Jerry Liu e631266036
cr (#56)
Co-authored-by: Jerry Liu <jerry@robustintelligence.com>
2023-02-22 09:43:29 -08:00

2.5 KiB

Unstructured.io File Loader

This loader extracts the text from a variety of unstructured text files using Unstructured.io. Currently, the file extensions that are supported are .txt, .docx, .pptx, .jpg, .png, .eml, .html, and .pdf documents. A single local file is passed in each time you call load_data.
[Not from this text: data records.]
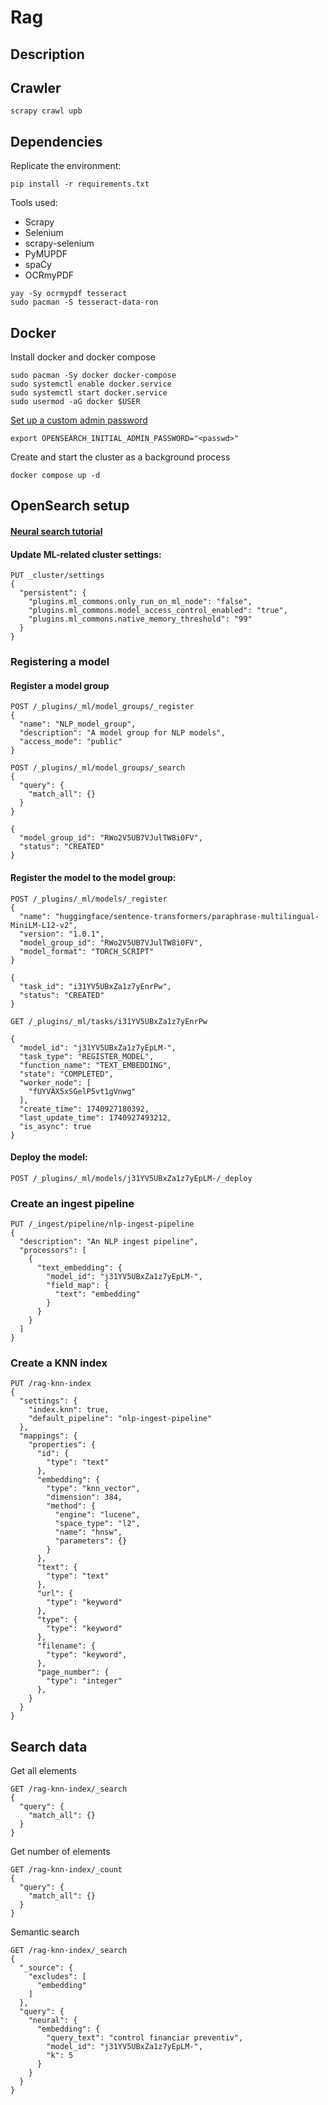 # Rag

## Description


## Crawler
```
scrapy crawl upb
```

## Dependencies
Replicate the environment:
```
pip install -r requirements.txt
```

Tools used:
- Scrapy
- Selenium
- scrapy-selenium
- PyMUPDF
- spaCy
- OCRmyPDF

```
yay -Sy ocrmypdf tesseract
sudo pacman -S tesseract-data-ron
```

## Docker
Install docker and docker compose
 ```
 sudo pacman -Sy docker docker-compose
 sudo systemctl enable docker.service
 sudo systemctl start docker.service  
 sudo usermod -aG docker $USER
 ```
[Set up a custom admin password](https://opensearch.org/docs/latest/security/configuration/demo-configuration/#setting-up-a-custom-admin-password)
```
export OPENSEARCH_INITIAL_ADMIN_PASSWORD="<passwd>"
```

Create and start the cluster as a background process
```
docker compose up -d
```

## OpenSearch setup
#### [Neural search tutorial](https://opensearch.org/docs/latest/search-plugins/neural-search-tutorial/)

#### Update ML-related cluster settings:
```
PUT _cluster/settings
{
  "persistent": {
    "plugins.ml_commons.only_run_on_ml_node": "false",
    "plugins.ml_commons.model_access_control_enabled": "true",
    "plugins.ml_commons.native_memory_threshold": "99"
  }
}
```

### Registering a model

#### Register a model group
```
POST /_plugins/_ml/model_groups/_register
{
  "name": "NLP_model_group",
  "description": "A model group for NLP models",
  "access_mode": "public"
}
```

```
POST /_plugins/_ml/model_groups/_search
{
  "query": {
    "match_all": {}
  }
}
```

```
{
  "model_group_id": "RWo2V5UB7VJulTW8i0FV",
  "status": "CREATED"
}
```

#### Register the model to the model group:
```
POST /_plugins/_ml/models/_register
{
  "name": "huggingface/sentence-transformers/paraphrase-multilingual-MiniLM-L12-v2",
  "version": "1.0.1",
  "model_group_id": "RWo2V5UB7VJulTW8i0FV",
  "model_format": "TORCH_SCRIPT"
}
```

```
{
  "task_id": "i31YV5UBxZa1z7yEnrPw",
  "status": "CREATED"
}
```

```
GET /_plugins/_ml/tasks/i31YV5UBxZa1z7yEnrPw
```

```
{
  "model_id": "j31YV5UBxZa1z7yEpLM-",
  "task_type": "REGISTER_MODEL",
  "function_name": "TEXT_EMBEDDING",
  "state": "COMPLETED",
  "worker_node": [
    "fUYVAX5xSGelP5vt1gVnwg"
  ],
  "create_time": 1740927180392,
  "last_update_time": 1740927493212,
  "is_async": true
}
```

#### Deploy the model:
```
POST /_plugins/_ml/models/j31YV5UBxZa1z7yEpLM-/_deploy
```

### Create an ingest pipeline
```
PUT /_ingest/pipeline/nlp-ingest-pipeline
{
  "description": "An NLP ingest pipeline",
  "processors": [
    {
      "text_embedding": {
        "model_id": "j31YV5UBxZa1z7yEpLM-",
        "field_map": {
          "text": "embedding"
        }
      }
    }
  ]
}
```

### Create a KNN index
```
PUT /rag-knn-index
{
  "settings": {
    "index.knn": true,
    "default_pipeline": "nlp-ingest-pipeline"
  },
  "mappings": {
    "properties": {
      "id": {
        "type": "text"
      },
      "embedding": {
        "type": "knn_vector",
        "dimension": 384,
        "method": {
          "engine": "lucene",
          "space_type": "l2",
          "name": "hnsw",
          "parameters": {}
        }
      },
      "text": {
        "type": "text"
      },
      "url": {
        "type": "keyword"
      },
      "type": {
        "type": "keyword"
      },
      "filename": {
        "type": "keyword",
      },
      "page_number": {
        "type": "integer"
      },
    }
  }
}
```

## Search data
Get all elements
```
GET /rag-knn-index/_search
{
  "query": {
    "match_all": {}
  }
}
```

Get number of elements
```
GET /rag-knn-index/_count
{
  "query": {
    "match_all": {}
  }
}
```

Semantic search
```
GET /rag-knn-index/_search
{
  "_source": {
    "excludes": [
      "embedding"
    ]
  },
  "query": {
    "neural": {
      "embedding": {
        "query_text": "control financiar preventiv",
        "model_id": "j31YV5UBxZa1z7yEpLM-",
        "k": 5
      }
    }
  }
}
```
Check out their documentation to see more details, but notably, this enables you to parse the unstructured data of many use-cases. For example, you can download the 10-K SEC filings of public companies (e.g. Coinbase), and feed it directly into this loader without worrying about cleaning up the formatting or HTML tags.

Usage

To use this loader, you need to pass in a Path to a local file. Optionally, you may specify split_documents if you want each element generated by Unstructured.io to be placed in a separate document. This will guarantee that those elements will be split when an index is created in LlamaIndex, which, depending on your use-case, could be a smarter form of text-splitting. By default this is False.

from pathlib import Path
from llama_index import download_loader

UnstructuredReader = download_loader("UnstructuredReader")

loader = UnstructuredReader()
documents = loader.load_data(file=Path('./10k_filing.html'))

You can also easily use this loader in conjunction with SimpleDirectoryReader if you want to parse certain files throughout a directory with Unstructured.io.

from pathlib import Path
from llama_index import download_loader

SimpleDirectoryReader = download_loader("SimpleDirectoryReader")

loader = SimpleDirectoryReader('./data', file_extractor={
  ".pdf": "UnstructuredReader",
  ".html": "UnstructuredReader",
  ".eml": "UnstructuredReader",
  ".pptx": "PptxReader"
})
documents = loader.load_data()

This loader is designed to be used as a way to load data into LlamaIndex and/or subsequently used as a Tool in a LangChain Agent. See here for examples.

Troubleshooting

"failed to find libmagic" error: Try pip install python-magic-bin==0.4.14. Solution documented here. On MacOS, you may also try brew install libmagic.